Parce que tout le monde le sait, la cour de récréation, c’est parfois un peu la jungle. La comparaison est connue, elle est ici assumée et revendiquée par Stéphane Ebner et Nicolas Mayné qui la prenne au pied de la lettre : enfants, indiens et animaux sauvages se côtoient, se confondent, et finalement ne font plus qu’un. Et dans ce milieu hostile, comment notre petit Loris, si doux, si timide, trouvera-t-il sa place? Entre tentative maladroite, incompréhension, faux problèmes et vraies questions, finira-t-il par trouver un allié pour retrouver son ba... son ballon? (la réponse est évidemment oui).
Dans la jungle de Tôa Moä, chacun cherche sa place, tente de se conformer au groupe, parce qu’être accepté est l’une des questions fondamentales de l’enfance. Où se faire des amis? Comment laisser la place à l’autre?
Les deux amis artistes, Stéphane Ebner et Nicolas Mayné, explorent ces questions universelles dans un album qui foisonne de détails à observer dans des illustrations hautes en couleurs et où le texte se scande et se raconte à hauteur d’enfant.
Franchis la grille et tais-toi, observe. Si tu restes longtemps immobile, si tu ne bouges pas, tu auras peut-être la chance de voir passer l’une des bêtes sauvages qui peuplent ce livre. Sont-elles nombreuses ? Oui, très nombreuses.

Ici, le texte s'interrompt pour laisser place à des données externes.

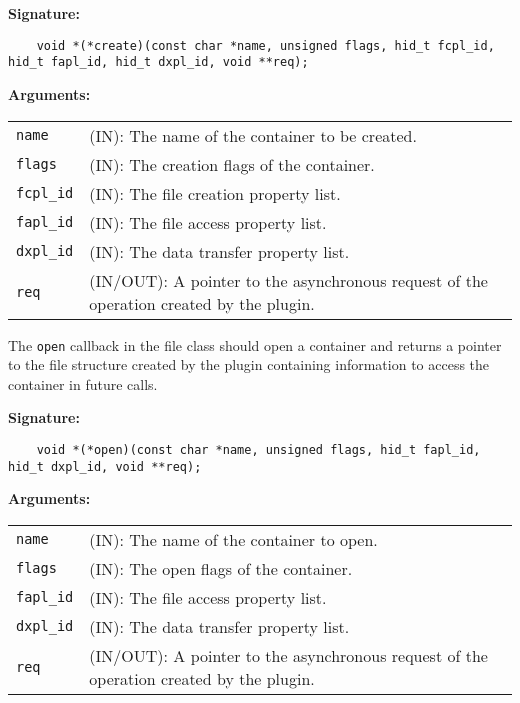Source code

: \begin{mdframed}[style=bgbox]
\textbf{Signature:}
\begin{lstlisting}
    void *(*create)(const char *name, unsigned flags, hid_t fcpl_id, hid_t fapl_id, hid_t dxpl_id, void **req);
\end{lstlisting}

\textbf{Arguments:}\\
\begin{tabular}{l p{10cm}}
  \texttt{name} & (IN): The name of the container to be created.\\
  \texttt{flags} & (IN): The creation flags of the container.\\
  \texttt{fcpl\_id} & (IN): The file creation property list.\\
  \texttt{fapl\_id} & (IN): The file access property list.\\
  \texttt{dxpl\_id} & (IN): The data transfer property list.\\
  \texttt{req} & (IN/OUT): A pointer to the asynchronous request of the
  operation created by the plugin.\\
\end{tabular}
\end{mdframed}
\hspace*{\fill}
The \texttt{open} callback in the file class should open a container and
returns a pointer to the file structure created by the plugin containing information to
access the container in future calls.\bigskip

\begin{mdframed}[style=bgbox] 
\textbf{Signature:}
\begin{lstlisting}
    void *(*open)(const char *name, unsigned flags, hid_t fapl_id, hid_t dxpl_id, void **req);
\end{lstlisting}

\textbf{Arguments:}\\
\begin{tabular}{l p{10cm}}
  \texttt{name} & (IN): The name of the container to open.\\
  \texttt{flags} & (IN): The open flags of the container.\\
  \texttt{fapl\_id} & (IN): The file access property list.\\
  \texttt{dxpl\_id} & (IN): The data transfer property list.\\
  \texttt{req} & (IN/OUT): A pointer to the asynchronous request of the
  operation created by the plugin.\\
\end{tabular}
\end{mdframed}

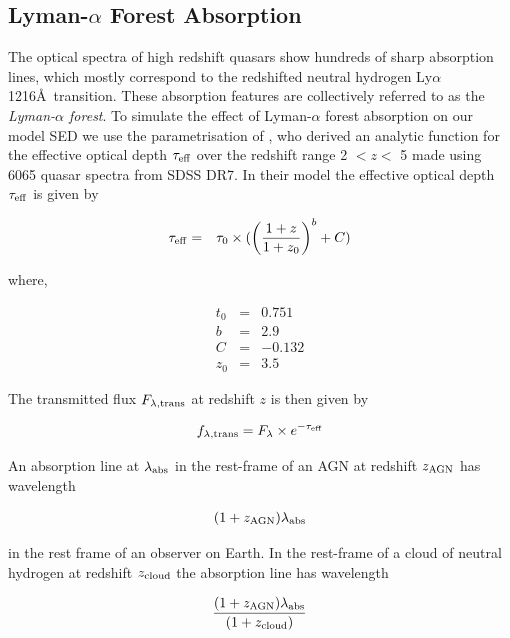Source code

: \subsection{Lyman-$\alpha$ Forest Absorption}

The optical spectra of high redshift quasars show hundreds of sharp absorption lines, which mostly correspond to the redshifted neutral hydrogen Ly$\alpha$ 1216\AA~transition. These absorption features are collectively referred to as the {\it Lyman-$\alpha$ forest}. To simulate the effect of Lyman-$\alpha$ forest absorption on our model SED we use the parametrisation of \citet{becker13}, who derived an analytic function for the effective optical depth $\tau_{\rm eff}$ over the redshift range 2 $< z <$ 5 made using 6065 quasar spectra from SDSS DR7. In their model the effective optical depth $\tau_{\rm eff}$ is given by 

\begin{eqnarray}
  \label{eq:taueff}
  \tau_{\rm eff} & = & \tau_0 \times ( \left( \frac{ 1 + z }{ 1 + z_0 } \right)^b + C )
\end{eqnarray}

where,

\begin{eqnarray*}
  t_0 & = & 0.751 \\
  b & = & 2.9 \\
  C & = & -0.132 \\
  z_0 & = & 3.5 
\end{eqnarray*}

The transmitted flux $F_{\lambda,{\rm trans}}$ at redshift $z$ is then given by 

\begin{eqnarray}
  \label{eq:ftrans}
  f_{\lambda,{\rm trans}} = F_\lambda \times e^{ -\tau_{\rm eff} }
\end{eqnarray}

An absorption line at $\lambda_{\rm abs}$ in the rest-frame of an AGN at redshift $z_{\rm AGN}$ has wavelength 

\begin{eqnarray}
  (1 + z_{\rm AGN})\lambda_{\rm abs} 
\end{eqnarray}

in the rest frame of an observer on Earth. In the rest-frame of a cloud of neutral hydrogen at redshift $z_{\rm cloud}$ the absorption line has wavelength 

\begin{eqnarray}
  \frac{ (1 + z_{\rm AGN}) \lambda_{\rm abs} } { (1 + z_{\rm cloud}) }
\end{eqnarray}

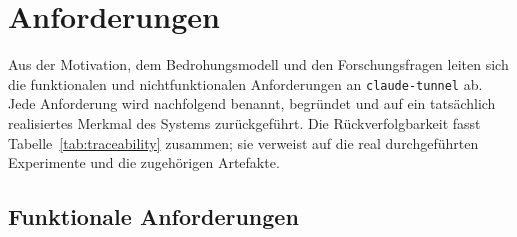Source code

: \chapter{Anforderungen}\label{ch:anforderungen}

Aus der Motivation, dem Bedrohungsmodell und den Forschungsfragen leiten sich die
funktionalen und nichtfunktionalen Anforderungen an \texttt{claude-tunnel} ab. Jede
Anforderung wird nachfolgend benannt, begründet und auf ein tatsächlich realisiertes
Merkmal des Systems zurückgeführt. Die Rückverfolgbarkeit fasst
Tabelle~\ref{tab:traceability} zusammen; sie verweist auf die real durchgeführten
Experimente und die zugehörigen Artefakte.

\section{Funktionale Anforderungen}\label{sec:funktionale-anforderungen}

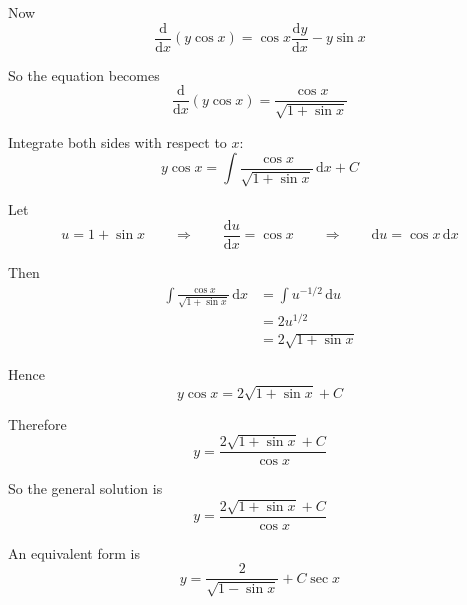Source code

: \documentclass[leqno]{article}
\begin{document}
\begin{enumerate}[
  label=\textbf{\arabic*.},
  leftmargin=*,
  topsep=0pt,
  partopsep=0pt,
  parsep=0pt
]
\begin{tcolorbox}[colback=white, colframe=scarlet, title={\textbf{Solution}}, breakable, grow to left by=6mm, grow to right by=10mm]
Now
\[
\frac{\mathrm{d}}{\mathrm{d}x}(y\cos x)=\cos x\frac{\mathrm{d}y}{\mathrm{d}x}-y\sin x
\]

So the equation becomes
\[
\frac{\mathrm{d}}{\mathrm{d}x}(y\cos x)=\frac{\cos x}{\sqrt{1+\sin x}}
\]

Integrate both sides with respect to $x$:
\[
y\cos x=\int \frac{\cos x}{\sqrt{1+\sin x}}\,\mathrm{d}x + C
\]

Let
\[
u=1+\sin x
\qquad \Rightarrow \qquad
\frac{\mathrm{d}u}{\mathrm{d}x}=\cos x
\qquad \Rightarrow \qquad
\mathrm{d}u=\cos x\,\mathrm{d}x
\]

Then
\begin{align*}
\int \frac{\cos x}{\sqrt{1+\sin x}}\,\mathrm{d}x
&= \int u^{-1/2}\,\mathrm{d}u \\
&= 2u^{1/2} \\
&= 2\sqrt{1+\sin x}
\end{align*}

Hence
\[
y\cos x=2\sqrt{1+\sin x}+C
\]

Therefore
\[
y=\frac{2\sqrt{1+\sin x}+C}{\cos x}
\]

So the general solution is
\[
y=\frac{2\sqrt{1+\sin x}+C}{\cos x}
\]

An equivalent form is
\[
y=\frac{2}{\sqrt{1-\sin x}}+C\sec x
\]
\end{tcolorbox}

\end{enumerate}
\end{document}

Dangereuses ? Certaines sont effrayantes.
Les aquarelles et les collages expressifs de Nicolas Mayné traduisent le plaisir à faire coexister jungle et briques, animaux et enfants, et à représenter des postures qui pourraient conduire à des lectures gesticulées. Les mouvements du petit héros sont comme décomposés et entrainent le lecteur dans un parcours sans pause vers la suite du récit, en quête de l’objet perdu, toujours plus loin dans la traversée de ce paysage aux occupants blagueurs, cruels, changeants, charmants. Si les indices sont bien présents dans le livre, la métaphore de la cour de récréation comme jungle n’est pas livrée à l’enfant pour qui l’univers suggéré paraîtra à la fois familier et mystérieux. Quant à la question de savoir comment récupérer ce fichu ballon coincé, il faudra attendre de l’aide, ou pire, la solliciter. Dans cet espace impressionnant, certes… mais dont l’exploration pourrait faire grandir d’un poil.
Un article de Violaine Gréant pour Le Carnet et les Instants, février 2022.